§ Description of the task: Write the lines below out exactly, dropping each picture.

··· Record excerpts ···

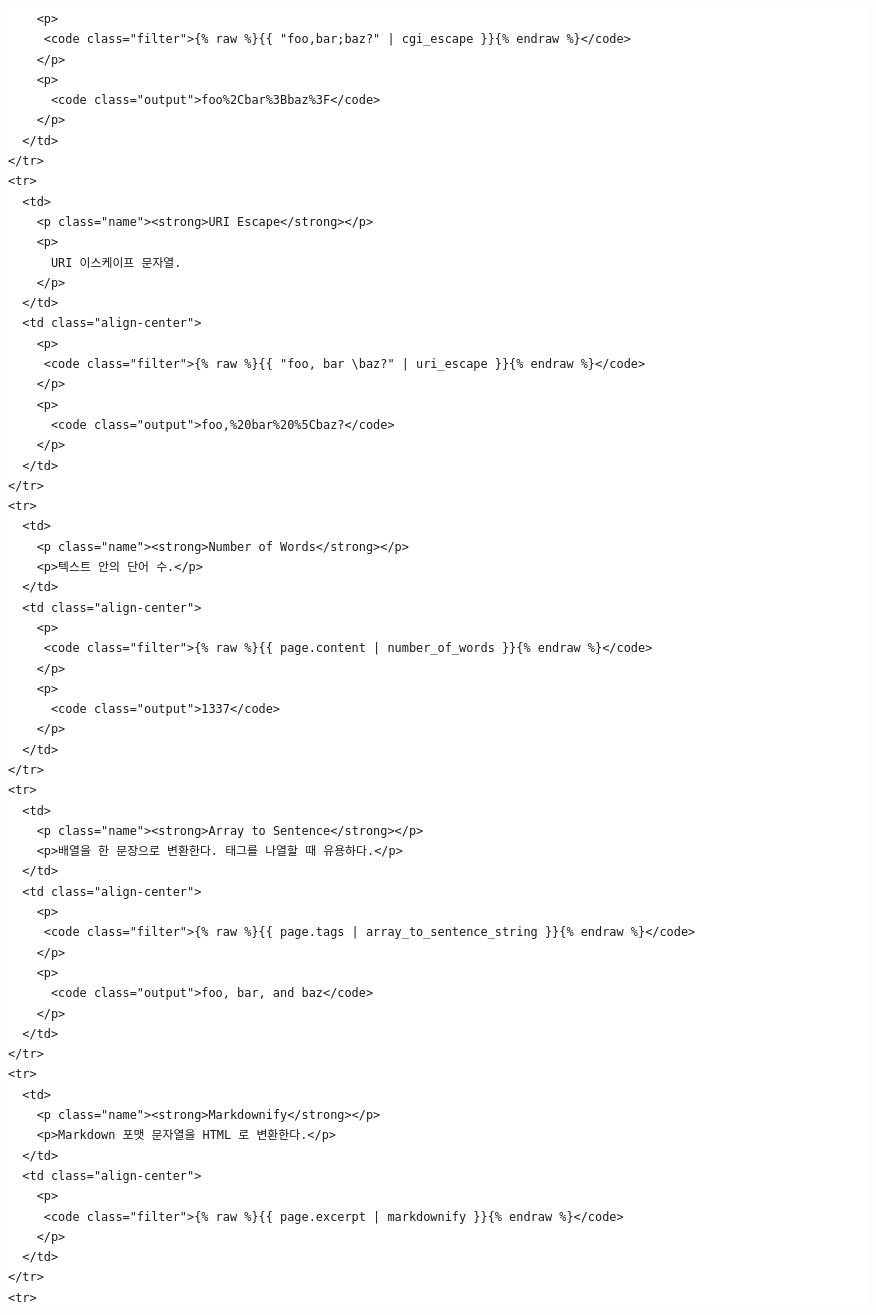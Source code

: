         <p>
         <code class="filter">{% raw %}{{ "foo,bar;baz?" | cgi_escape }}{% endraw %}</code>
        </p>
        <p>
          <code class="output">foo%2Cbar%3Bbaz%3F</code>
        </p>
      </td>
    </tr>
    <tr>
      <td>
        <p class="name"><strong>URI Escape</strong></p>
        <p>
          URI 이스케이프 문자열.
        </p>
      </td>
      <td class="align-center">
        <p>
         <code class="filter">{% raw %}{{ "foo, bar \baz?" | uri_escape }}{% endraw %}</code>
        </p>
        <p>
          <code class="output">foo,%20bar%20%5Cbaz?</code>
        </p>
      </td>
    </tr>
    <tr>
      <td>
        <p class="name"><strong>Number of Words</strong></p>
        <p>텍스트 안의 단어 수.</p>
      </td>
      <td class="align-center">
        <p>
         <code class="filter">{% raw %}{{ page.content | number_of_words }}{% endraw %}</code>
        </p>
        <p>
          <code class="output">1337</code>
        </p>
      </td>
    </tr>
    <tr>
      <td>
        <p class="name"><strong>Array to Sentence</strong></p>
        <p>배열을 한 문장으로 변환한다. 태그를 나열할 때 유용하다.</p>
      </td>
      <td class="align-center">
        <p>
         <code class="filter">{% raw %}{{ page.tags | array_to_sentence_string }}{% endraw %}</code>
        </p>
        <p>
          <code class="output">foo, bar, and baz</code>
        </p>
      </td>
    </tr>
    <tr>
      <td>
        <p class="name"><strong>Markdownify</strong></p>
        <p>Markdown 포맷 문자열을 HTML 로 변환한다.</p>
      </td>
      <td class="align-center">
        <p>
         <code class="filter">{% raw %}{{ page.excerpt | markdownify }}{% endraw %}</code>
        </p>
      </td>
    </tr>
    <tr>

···

§ Exercise solution:
Source code

:         <p>
         <code class="filter">{% raw %}{{ "foo,bar;baz?" | cgi_escape }}{% endraw %}</code>
        </p>
        <p>
          <code class="output">foo%2Cbar%3Bbaz%3F</code>
        </p>
      </td>
    </tr>
    <tr>
      <td>
        <p class="name"><strong>URI Escape</strong></p>
        <p>
          URI 이스케이프 문자열.
        </p>
      </td>
      <td class="align-center">
        <p>
         <code class="filter">{% raw %}{{ "foo, bar \baz?" | uri_escape }}{% endraw %}</code>
        </p>
        <p>
          <code class="output">foo,%20bar%20%5Cbaz?</code>
        </p>
      </td>
    </tr>
    <tr>
      <td>
        <p class="name"><strong>Number of Words</strong></p>
        <p>텍스트 안의 단어 수.</p>
      </td>
      <td class="align-center">
        <p>
         <code class="filter">{% raw %}{{ page.content | number_of_words }}{% endraw %}</code>
        </p>
        <p>
          <code class="output">1337</code>
        </p>
      </td>
    </tr>
    <tr>
      <td>
        <p class="name"><strong>Array to Sentence</strong></p>
        <p>배열을 한 문장으로 변환한다. 태그를 나열할 때 유용하다.</p>
      </td>
      <td class="align-center">
        <p>
         <code class="filter">{% raw %}{{ page.tags | array_to_sentence_string }}{% endraw %}</code>
        </p>
        <p>
          <code class="output">foo, bar, and baz</code>
        </p>
      </td>
    </tr>
    <tr>
      <td>
        <p class="name"><strong>Markdownify</strong></p>
        <p>Markdown 포맷 문자열을 HTML 로 변환한다.</p>
      </td>
      <td class="align-center">
        <p>
         <code class="filter">{% raw %}{{ page.excerpt | markdownify }}{% endraw %}</code>
        </p>
      </td>
    </tr>
    <tr>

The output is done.